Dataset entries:
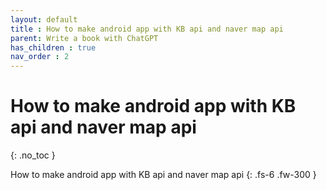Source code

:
 ```yaml
---
layout: default
title : How to make android app with KB api and naver map api
parent: Write a book with ChatGPT
has_children : true
nav_order : 2
---
```


# How to make android app with KB api and naver map api
{: .no_toc }

How to make android app with KB api and naver map api
{: .fs-6 .fw-300 }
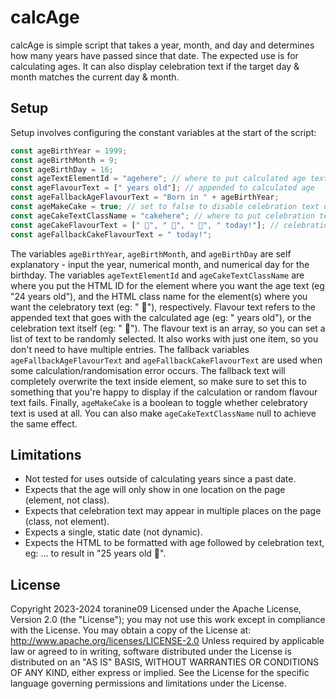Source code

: # calcAge
calcAge is simple script that takes a year, month, and day and determines how many years have passed since that date. The expected use is for calculating ages. It can also display celebration text if the target day & month matches the current day & month.

## Setup
Setup involves configuring the constant variables at the start of the script:
```js
const ageBirthYear = 1999;
const ageBirthMonth = 9;
const ageBirthDay = 16;
const ageTextElementId = "agehere"; // where to put calculated age text
const ageFlavourText = [" years old"]; // appended to calculated age
const ageFallbackAgeFlavourText = "Born in " + ageBirthYear;
const ageMakeCake = true; // set to false to disable celebration text display
const ageCakeTextClassName = "cakehere"; // where to put celebration text
const ageCakeFlavourText = [" 🎉", " 🎂", " 🍰", " today!"]; // celebration text
const ageFallbackCakeFlavourText = " today!";
```
The variables `ageBirthYear`, `ageBirthMonth`, and `ageBirthDay` are self explanatory - input the year, numerical month, and numerical day for the birthday.
The variables `ageTextElementId` and `ageCakeTextClassName` are where you put the HTML ID for the element where you want the age text (eg "24 years old"), and the HTML class name for the element(s) where you want the celebratory text (eg: " 🎉"), respectively.
Flavour text refers to the appended text that goes with the calculated age (eg: " years old"), or the celebration text itself (eg: " 🎉"). The flavour text is an array, so you can set a list of text to be randomly selected. It also works with just one item, so you don't need to have multiple entries.
The fallback variables `ageFallbackAgeFlavourText` and `ageFallbackCakeFlavourText` are used when some calculation/randomisation error occurs. The fallback text will completely overwrite the text inside element, so make sure to set this to something that you're happy to display if the calculation or random flavour text fails.
Finally, `ageMakeCake` is a boolean to toggle whether celebratory text is used at all. You can also make `ageCakeTextClassName` null to achieve the same effect.

## Limitations
- Not tested for uses outside of calculating years since a past date.
- Expects that the age will only show in one location on the page (element, not class).
- Expects that celebration text may appear in multiple places on the page (class, not element).
- Expects a single, static date (not dynamic).
- Expects the HTML to be formatted with age followed by celebration text, eg: <span id="agehere">...</span><span class="cakehere"> to result in "25 years old 🎉".

## License
Copyright 2023-2024 toranine09
Licensed under the Apache License, Version 2.0 (the "License"); you may not use this work except in compliance with the License.
You may obtain a copy of the License at: http://www.apache.org/licenses/LICENSE-2.0
Unless required by applicable law or agreed to in writing, software distributed under the License is distributed on an "AS IS" BASIS, WITHOUT WARRANTIES OR CONDITIONS OF ANY KIND, either express or implied. See the License for the specific language governing permissions and limitations under the License.
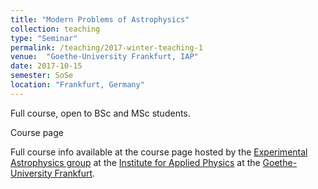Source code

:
```yaml
---
title: "Modern Problems of Astrophysics"
collection: teaching
type: "Seminar"
permalink: /teaching/2017-winter-teaching-1
venue:  "Goethe-University Frankfurt, IAP"
date: 2017-10-15
semester: SoSe
location: "Frankfurt, Germany"
---
```




Full course, open to BSc and MSc students.


[<i class="fas fa-link"></i>](https://exp-astro.de/seminar-astro/) Course page

Full course info available at the course page hosted by the [Experimental Astrophysics group](https://exp-astro.de) at the [Institute for Applied Physics](https://www.uni-frankfurt.de/49311579/) at the [Goethe-University Frankfurt](https://www.uni-frankfurt.de).
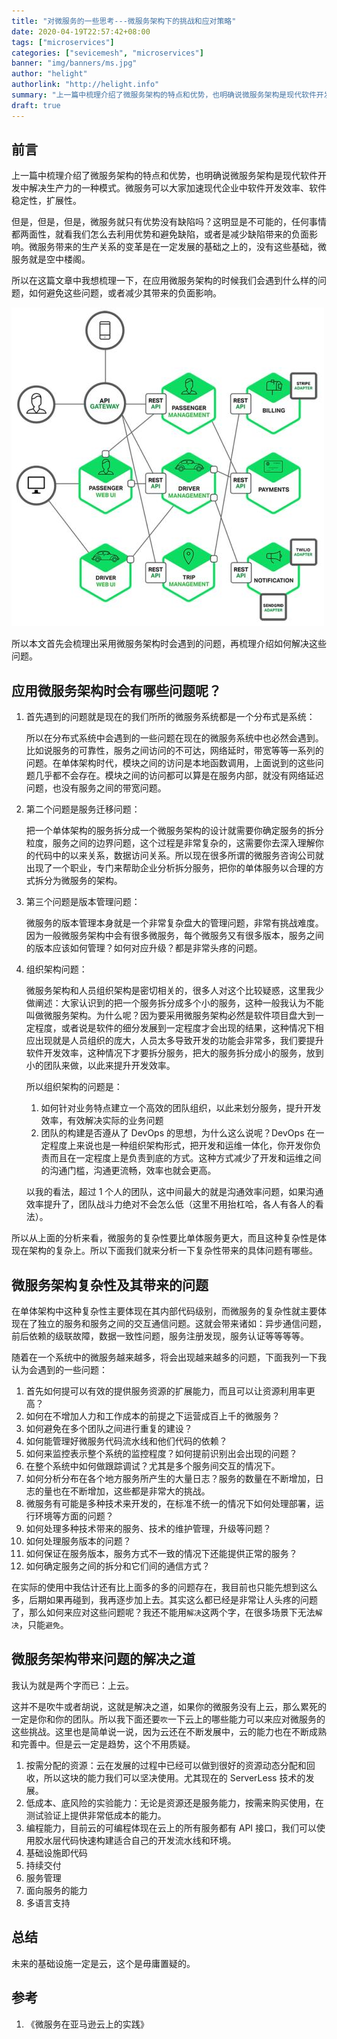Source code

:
 ```yaml
---
title: "对微服务的一些思考---微服务架构下的挑战和应对策略"
date: 2020-04-19T22:57:42+08:00
tags: ["microservices"]
categories: ["sevicemesh", "microservices"]
banner: "img/banners/ms.jpg"
author: "helight"
authorlink: "http://helight.info"
summary: "上一篇中梳理介绍了微服务架构的特点和优势，也明确说微服务架构是现代软件开发中解决生产力的一种模式。微服务可以大家加速现代企业中软件开发效率、软件稳定性，扩展性。"
draft: true
---
```


## 前言
上一篇中梳理介绍了微服务架构的特点和优势，也明确说微服务架构是现代软件开发中解决生产力的一种模式。微服务可以大家加速现代企业中软件开发效率、软件稳定性，扩展性。

但是，但是，但是，微服务就只有优势没有缺陷吗？这明显是不可能的，任何事情都两面性，就看我们怎么去利用优势和避免缺陷，或者是减少缺陷带来的负面影响。微服务带来的生产关系的变革是在一定发展的基础之上的，没有这些基础，微服务就是空中楼阁。

所以在这篇文章中我想梳理一下，在应用微服务架构的时候我们会遇到什么样的问题，如何避免这些问题，或者减少其带来的负面影响。

![](imgs/ms.jpg)

所以本文首先会梳理出采用微服务架构时会遇到的问题，再梳理介绍如何解决这些问题。

## 应用微服务架构时会有哪些问题呢？
1. 首先遇到的问题就是现在的我们所所的微服务系统都是一个分布式是系统：
   
   所以在分布式系统中会遇到的一些问题在现在的微服务系统中也必然会遇到。比如说服务的可靠性，服务之间访问的不可达，网络延时，带宽等等一系列的问题。在单体架构时代，模块之间的访问是本地函数调用，上面说到的这些问题几乎都不会存在。模块之间的访问都可以算是在服务内部，就没有网络延迟问题，也没有服务之间的带宽问题。

2. 第二个问题是服务迁移问题：
   
   把一个单体架构的服务拆分成一个微服务架构的设计就需要你确定服务的拆分粒度，服务之间的边界问题，这个过程是非常复杂的，这需要你去深入理解你的代码中的以来关系，数据访问关系。所以现在很多所谓的微服务咨询公司就出现了一个职业，专门来帮助企业分析拆分服务，把你的单体服务以合理的方式拆分为微服务的架构。

3. 第三个问题是版本管理问题：
   
   微服务的版本管理本身就是一个非常复杂盘大的管理问题，非常有挑战难度。因为一般微服务架构中会有很多微服务，每个微服务又有很多版本，服务之间的版本应该如何管理？如何对应升级？都是非常头疼的问题。

4. 组织架构问题：
   
   微服务架构和人员组织架构是密切相关的，很多人对这个比较疑惑，这里我少做阐述：大家认识到的把一个服务拆分成多个小的服务，这种一般我认为不能叫做微服务架构。为什么呢？因为要采用微服务架构必然是软件项目盘大到一定程度，或者说是软件的细分发展到一定程度才会出现的结果，这种情况下相应出现就是人员组织的庞大，人员太多导致开发的功能会非常多，我们要提升软件开发效率，这种情况下才要拆分服务，把大的服务拆分成小的服务，放到小的团队来做，以此来提升开发效率。

   所以组织架构的问题是：
   1. 如何针对业务特点建立一个高效的团队组织，以此来划分服务，提升开发效率，有效解决实际的业务问题
   2. 团队的构建是否遵从了 DevOps 的思想，为什么这么说呢？DevOps 在一定程度上来说也是一种组织架构形式，把开发和运维一体化，你开发你负责而且在一定程度上是负责到底的方式。这种方式减少了开发和运维之间的沟通门槛，沟通更流畅，效率也就会更高。
   
   以我的看法，超过 1 个人的团队，这中间最大的就是沟通效率问题，如果沟通效率提升了，团队战斗力绝对不会怎么低（这里不用抬杠哈，各人有各人的看法）。

所以从上面的分析来看，微服务的复杂性要比单体服务更大，而且这种复杂性是体现在架构的复杂上。所以下面我们就来分析一下复杂性带来的具体问题有哪些。

## 微服务架构复杂性及其带来的问题

在单体架构中这种复杂性主要体现在其内部代码级别，而微服务的复杂性就主要体现在了独立的服务和服务之间的交互通信问题。这就会带来诸如：异步通信问题，前后依赖的级联故障，数据一致性问题，服务注册发现，服务认证等等等等。

随着在一个系统中的微服务越来越多，将会出现越来越多的问题，下面我列一下我认为会遇到的一些问题：

1. 首先如何提可以有效的提供服务资源的扩展能力，而且可以让资源利用率更高？
2. 如何在不增加人力和工作成本的前提之下运营成百上千的微服务？
3. 如何避免在多个团队之间进行重复的建设？
4. 如何能管理好微服务代码流水线和他们代码的依赖？
5. 如何来监控表示整个系统的监控程度？如何提前识别出会出现的问题？
6. 在整个系统中如何做跟踪调试？尤其是多个服务间交互的情况下。
7. 如何分析分布在各个地方服务所产生的大量日志？服务的数量在不断增加，日志的量也在不断增加，这些都是非常大的挑战。
8. 微服务有可能是多种技术来开发的，在标准不统一的情况下如何处理部署，运行环境等方面的问题？
9. 如何处理多种技术带来的服务、技术的维护管理，升级等问题？
10. 如何处理服务版本的问题？
11. 如何保证在服务版本，服务方式不一致的情况下还能提供正常的服务？
12. 如何确定服务之间的拆分和它们间的通信方式？

在实际的使用中我估计还有比上面多的多的问题存在，我目前也只能先想到这么多，后期如果再碰到，我再逐步加上去。其实这么都已经是非常让人头疼的问题了，那么如何来应对这些问题呢？我还不能用`解决`这两个字，在很多场景下无法`解决`，只能`避免`。

## 微服务架构带来问题的解决之道

我认为就是两个字而已：上云。

这并不是吹牛或者胡说，这就是解决之道，如果你的微服务没有上云，那么累死的一定是你和你的团队。所以我下面还要`吹`一下云上的哪些能力可以来应对微服务的这些挑战。这里也是简单说一说，因为云还在不断发展中，云的能力也在不断成熟和完善中。但是云一定是趋势，这个不用质疑。

1. 按需分配的资源：云在发展的过程中已经可以做到很好的资源动态分配和回收，所以这块的能力我们可以坚决使用。尤其现在的 ServerLess 技术的发展。
2. 低成本、底风险的实验能力：无论是资源还是服务能力，按需来购买使用，在测试验证上提供非常低成本的能力。
3. 编程能力，目前云的可编程体现在云上的所有服务都有 API 接口，我们可以使用胶水层代码快速构建适合自己的开发流水线和环境。
4. 基础设施即代码
5. 持续交付
6. 服务管理
7. 面向服务的能力
8. 多语言支持


## 总结
未来的基础设施一定是云，这个是毋庸置疑的。

## 参考
1. 《微服务在亚马逊云上的实践》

• WORK INSTRUCTION
Whenever a line includes the word "teaching", pull it out of the entries.

• EXERCISE SOLUTION
collection: teaching
permalink: /teaching/2017-winter-teaching-1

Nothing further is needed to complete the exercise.